You must admit, if you are a regular reader of our reviews, that these images came out looking stunning.  I love Saturn, NYC at night, and the closeup of Lucy's eye.  OMG!  Enough said.

I've already mentioned though, many of the differences between standard SDR (1080p, 4K without HDR) and HDR.  Quite honestly Sony has trailed JVC at black levels they remain the king, but, with this HDR, even the best JVC can't produce black levels on HDR content that are as dark as their least expensive projector with standard 1080p running.

So, let's just get used to black levels being really good, but something the world, for now has sacrificed to get a whole new world of dynamics.  For you fanatics out there you might even want to pair the Sony VW5000ES with a lower gain, high contrast seen to lower black levels  I would have loved to run the Sony with my Slate, but that room is never dark like my theater, so I wouldn't have learned much.  But I can see pairing this Sony with a .8 gain Slate.

But back to overall picture for one more moment.  There is one small flaw to mention, it is chronic across Sony's lineup- that is, this Sony, does have problems with one certain slow pan speed that causes, a lot, that's a lot, of judder.  It's the scene near the opening of the movie Red, panning the neighborhood.
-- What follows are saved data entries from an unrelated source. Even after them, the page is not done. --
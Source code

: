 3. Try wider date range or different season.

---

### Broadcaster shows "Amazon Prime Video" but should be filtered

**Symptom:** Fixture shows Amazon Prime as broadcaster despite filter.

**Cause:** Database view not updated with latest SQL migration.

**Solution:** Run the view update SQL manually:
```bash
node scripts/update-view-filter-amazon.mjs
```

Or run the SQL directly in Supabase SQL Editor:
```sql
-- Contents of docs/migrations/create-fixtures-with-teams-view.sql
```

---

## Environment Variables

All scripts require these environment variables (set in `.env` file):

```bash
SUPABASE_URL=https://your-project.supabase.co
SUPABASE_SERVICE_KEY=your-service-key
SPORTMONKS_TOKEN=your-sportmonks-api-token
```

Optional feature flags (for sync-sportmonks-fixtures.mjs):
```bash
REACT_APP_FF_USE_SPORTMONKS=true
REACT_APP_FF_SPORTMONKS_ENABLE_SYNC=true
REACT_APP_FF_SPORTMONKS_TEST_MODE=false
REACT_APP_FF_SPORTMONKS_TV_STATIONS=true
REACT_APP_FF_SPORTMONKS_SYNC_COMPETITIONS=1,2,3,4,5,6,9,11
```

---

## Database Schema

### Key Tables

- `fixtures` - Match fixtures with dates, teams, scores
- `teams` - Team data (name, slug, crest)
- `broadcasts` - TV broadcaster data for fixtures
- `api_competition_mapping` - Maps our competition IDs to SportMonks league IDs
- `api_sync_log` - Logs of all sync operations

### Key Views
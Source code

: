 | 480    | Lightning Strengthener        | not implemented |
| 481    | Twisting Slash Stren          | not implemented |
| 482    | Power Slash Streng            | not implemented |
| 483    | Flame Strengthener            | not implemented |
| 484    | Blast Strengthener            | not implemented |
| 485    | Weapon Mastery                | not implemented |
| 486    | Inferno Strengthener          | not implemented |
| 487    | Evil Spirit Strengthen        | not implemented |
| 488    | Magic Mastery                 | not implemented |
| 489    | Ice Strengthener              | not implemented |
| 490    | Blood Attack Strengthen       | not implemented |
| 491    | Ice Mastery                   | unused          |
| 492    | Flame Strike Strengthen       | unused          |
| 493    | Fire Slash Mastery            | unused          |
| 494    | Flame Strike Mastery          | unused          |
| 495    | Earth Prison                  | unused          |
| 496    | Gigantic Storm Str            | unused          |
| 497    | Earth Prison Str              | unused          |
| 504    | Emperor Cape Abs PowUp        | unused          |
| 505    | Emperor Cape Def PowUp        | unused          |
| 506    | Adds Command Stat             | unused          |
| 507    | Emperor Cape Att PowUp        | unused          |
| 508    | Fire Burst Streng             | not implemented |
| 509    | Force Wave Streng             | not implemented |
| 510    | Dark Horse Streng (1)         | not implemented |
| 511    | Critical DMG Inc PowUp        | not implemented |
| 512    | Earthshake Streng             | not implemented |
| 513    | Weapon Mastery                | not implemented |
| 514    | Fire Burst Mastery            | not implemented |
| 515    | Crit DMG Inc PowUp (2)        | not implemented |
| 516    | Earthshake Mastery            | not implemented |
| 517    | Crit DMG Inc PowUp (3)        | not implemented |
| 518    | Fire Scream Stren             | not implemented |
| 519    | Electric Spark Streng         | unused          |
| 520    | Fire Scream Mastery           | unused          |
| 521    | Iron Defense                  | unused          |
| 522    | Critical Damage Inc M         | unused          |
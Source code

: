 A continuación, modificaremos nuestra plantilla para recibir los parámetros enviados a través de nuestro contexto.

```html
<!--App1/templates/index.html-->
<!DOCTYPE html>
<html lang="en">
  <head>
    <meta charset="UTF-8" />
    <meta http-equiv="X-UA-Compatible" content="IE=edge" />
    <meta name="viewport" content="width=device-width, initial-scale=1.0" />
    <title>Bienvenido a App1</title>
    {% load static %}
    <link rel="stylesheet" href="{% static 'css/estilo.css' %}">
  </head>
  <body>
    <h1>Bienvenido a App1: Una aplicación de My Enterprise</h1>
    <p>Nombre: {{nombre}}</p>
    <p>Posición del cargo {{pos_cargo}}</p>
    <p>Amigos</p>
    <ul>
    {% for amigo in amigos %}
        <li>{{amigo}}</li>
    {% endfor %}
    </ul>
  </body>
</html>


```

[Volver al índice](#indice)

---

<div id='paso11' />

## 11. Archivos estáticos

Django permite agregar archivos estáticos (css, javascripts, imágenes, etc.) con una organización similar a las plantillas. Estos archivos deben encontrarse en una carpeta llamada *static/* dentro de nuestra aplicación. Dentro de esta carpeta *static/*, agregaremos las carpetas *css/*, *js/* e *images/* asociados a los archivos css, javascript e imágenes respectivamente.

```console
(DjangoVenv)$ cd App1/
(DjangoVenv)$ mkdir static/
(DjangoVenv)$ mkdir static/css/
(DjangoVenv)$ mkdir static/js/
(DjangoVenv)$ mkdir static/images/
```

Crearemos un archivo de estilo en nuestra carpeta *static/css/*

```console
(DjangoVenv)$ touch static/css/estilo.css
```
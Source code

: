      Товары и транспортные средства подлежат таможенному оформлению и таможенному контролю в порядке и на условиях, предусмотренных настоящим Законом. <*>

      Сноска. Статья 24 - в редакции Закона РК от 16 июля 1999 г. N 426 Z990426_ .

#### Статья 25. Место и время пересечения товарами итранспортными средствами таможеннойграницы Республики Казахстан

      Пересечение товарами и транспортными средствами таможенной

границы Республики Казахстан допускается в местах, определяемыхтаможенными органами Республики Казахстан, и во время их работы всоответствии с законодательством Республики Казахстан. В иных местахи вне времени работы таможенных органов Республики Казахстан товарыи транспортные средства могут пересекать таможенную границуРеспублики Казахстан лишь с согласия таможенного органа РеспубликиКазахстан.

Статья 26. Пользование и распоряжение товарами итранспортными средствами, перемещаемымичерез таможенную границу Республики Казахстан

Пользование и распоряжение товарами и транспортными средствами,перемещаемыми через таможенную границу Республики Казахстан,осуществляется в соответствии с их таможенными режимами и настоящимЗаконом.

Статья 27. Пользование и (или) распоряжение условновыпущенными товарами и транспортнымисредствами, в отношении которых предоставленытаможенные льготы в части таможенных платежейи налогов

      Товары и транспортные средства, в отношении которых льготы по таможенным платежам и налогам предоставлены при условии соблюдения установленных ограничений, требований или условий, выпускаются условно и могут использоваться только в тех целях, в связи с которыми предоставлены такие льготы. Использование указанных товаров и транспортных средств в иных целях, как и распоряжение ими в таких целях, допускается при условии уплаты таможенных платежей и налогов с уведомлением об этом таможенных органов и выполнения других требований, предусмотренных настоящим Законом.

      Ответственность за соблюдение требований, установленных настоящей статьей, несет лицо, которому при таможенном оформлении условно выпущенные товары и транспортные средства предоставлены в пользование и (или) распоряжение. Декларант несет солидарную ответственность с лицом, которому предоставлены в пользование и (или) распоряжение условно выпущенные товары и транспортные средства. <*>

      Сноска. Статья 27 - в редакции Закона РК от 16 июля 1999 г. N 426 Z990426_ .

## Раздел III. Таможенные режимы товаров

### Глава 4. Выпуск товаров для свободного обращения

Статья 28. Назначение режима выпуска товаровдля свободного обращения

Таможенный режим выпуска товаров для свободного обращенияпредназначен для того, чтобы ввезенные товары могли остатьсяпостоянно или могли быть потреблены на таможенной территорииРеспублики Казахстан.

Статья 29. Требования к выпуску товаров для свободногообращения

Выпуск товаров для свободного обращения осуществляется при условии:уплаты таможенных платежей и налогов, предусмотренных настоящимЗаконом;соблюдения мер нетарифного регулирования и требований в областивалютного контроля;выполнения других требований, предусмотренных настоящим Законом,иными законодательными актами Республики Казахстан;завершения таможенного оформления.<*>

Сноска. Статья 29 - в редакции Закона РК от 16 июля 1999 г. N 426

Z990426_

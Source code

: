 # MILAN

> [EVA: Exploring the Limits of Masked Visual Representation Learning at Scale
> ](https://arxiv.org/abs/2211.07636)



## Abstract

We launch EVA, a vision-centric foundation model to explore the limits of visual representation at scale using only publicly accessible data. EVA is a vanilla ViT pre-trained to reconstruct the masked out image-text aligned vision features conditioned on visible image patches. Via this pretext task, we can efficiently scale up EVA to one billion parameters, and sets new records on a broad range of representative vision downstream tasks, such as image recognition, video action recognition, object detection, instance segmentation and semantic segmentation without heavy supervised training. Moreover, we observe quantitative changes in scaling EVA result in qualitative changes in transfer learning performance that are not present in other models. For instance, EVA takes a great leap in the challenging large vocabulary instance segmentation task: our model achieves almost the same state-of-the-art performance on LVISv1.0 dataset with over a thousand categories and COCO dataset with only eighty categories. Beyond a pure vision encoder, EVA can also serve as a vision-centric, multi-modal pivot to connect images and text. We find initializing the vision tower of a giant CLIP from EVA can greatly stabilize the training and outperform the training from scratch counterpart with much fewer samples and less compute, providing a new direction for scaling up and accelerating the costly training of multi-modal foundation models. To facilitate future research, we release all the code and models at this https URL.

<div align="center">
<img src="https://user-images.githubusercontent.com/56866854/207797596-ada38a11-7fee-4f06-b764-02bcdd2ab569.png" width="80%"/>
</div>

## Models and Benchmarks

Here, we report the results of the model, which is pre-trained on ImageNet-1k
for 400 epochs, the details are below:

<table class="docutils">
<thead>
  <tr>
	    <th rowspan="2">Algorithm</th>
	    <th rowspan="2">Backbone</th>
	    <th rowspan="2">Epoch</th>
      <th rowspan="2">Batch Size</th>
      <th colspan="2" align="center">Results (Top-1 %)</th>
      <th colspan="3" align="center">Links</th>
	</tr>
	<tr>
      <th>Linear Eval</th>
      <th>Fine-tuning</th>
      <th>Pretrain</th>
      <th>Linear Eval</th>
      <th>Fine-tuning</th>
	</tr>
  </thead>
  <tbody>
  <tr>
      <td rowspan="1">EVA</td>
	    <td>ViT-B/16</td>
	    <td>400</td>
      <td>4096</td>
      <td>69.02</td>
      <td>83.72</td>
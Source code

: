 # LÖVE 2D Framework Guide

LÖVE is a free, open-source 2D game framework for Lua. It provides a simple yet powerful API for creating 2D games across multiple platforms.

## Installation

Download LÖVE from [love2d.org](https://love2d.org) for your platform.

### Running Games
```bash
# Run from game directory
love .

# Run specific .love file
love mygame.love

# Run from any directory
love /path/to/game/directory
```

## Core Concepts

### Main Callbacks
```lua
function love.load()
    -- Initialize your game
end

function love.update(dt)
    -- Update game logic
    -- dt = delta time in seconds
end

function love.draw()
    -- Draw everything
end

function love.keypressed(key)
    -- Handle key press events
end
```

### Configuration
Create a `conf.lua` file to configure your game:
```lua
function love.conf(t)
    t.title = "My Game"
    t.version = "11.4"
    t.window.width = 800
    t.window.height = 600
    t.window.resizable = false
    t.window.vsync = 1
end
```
A reader found second scene in one of the Transformers movies, which I confirmed. I haven't found other projectors that handle those two scenes with as much judder than the Sonys, but then, if you have 2 minutes of heavy judder in a movie library with a few hundred titles, I think we can all live with that. (BTW other projectors have also shown judder on those scenes, just not as much.)  That's my BIG Complaint!   It's one I can live with.

Simply stated, all things considered, the VPL-VW5000ES is by far the best overall experience yet.

What about good old 1080 resolution movies and HDTV?

Closer look at highly cropped 4K HDR content photos

vw5000es_4k_shuttle_floorplan_2_closeup vw5000es_4k_credits_closeup vw5000es_4k_shuttle_pad_closeup vw5000es_4k_saturn_closeup


Once you click on one of these, your cursor will change to a magnifier, so you can click to further enlarge.  Impressive detail!

First of all, when not using HDR (even on 4K), the Sony is an exceptionally bright projector boasting 5000 lumens.  That folks is about 10X the brightness called for if you have a nice dedicated home theater / cave and a typical 100" screen.  For 1080 content, I never had to use full power, even for my football viewing, with my window shutters open most of the way, even on very sunny days.  As is typical, I find my photos (shot with a Canon 60D) to come out a little oversaturated when viewed on my MacBook.  Adjust the saturation of your display so that saturation looks right - it certainly did on the projected screen.

In the 1080i and 1080p images above, I selected one close-up of a Victoria Secret model from their Swimsuit show to show you the major color modes, so you can see the differences.

The Sony VW5000ES like all other Sony's has their Reality Creation detail enhancement feature.  For all these images it was set to default.  The Sony does a nice job of producing an image that seems sharper than a standard 1080p projector, but it's 4K where the Sony shines in that regard.  Pixel shifting 1080p projectors can use an abundance of their own detail enhancement schemes to appear comparable in sharpness to the Sony, but typically by creating a slightly harder, less natural image which a videophile might state is "over processed."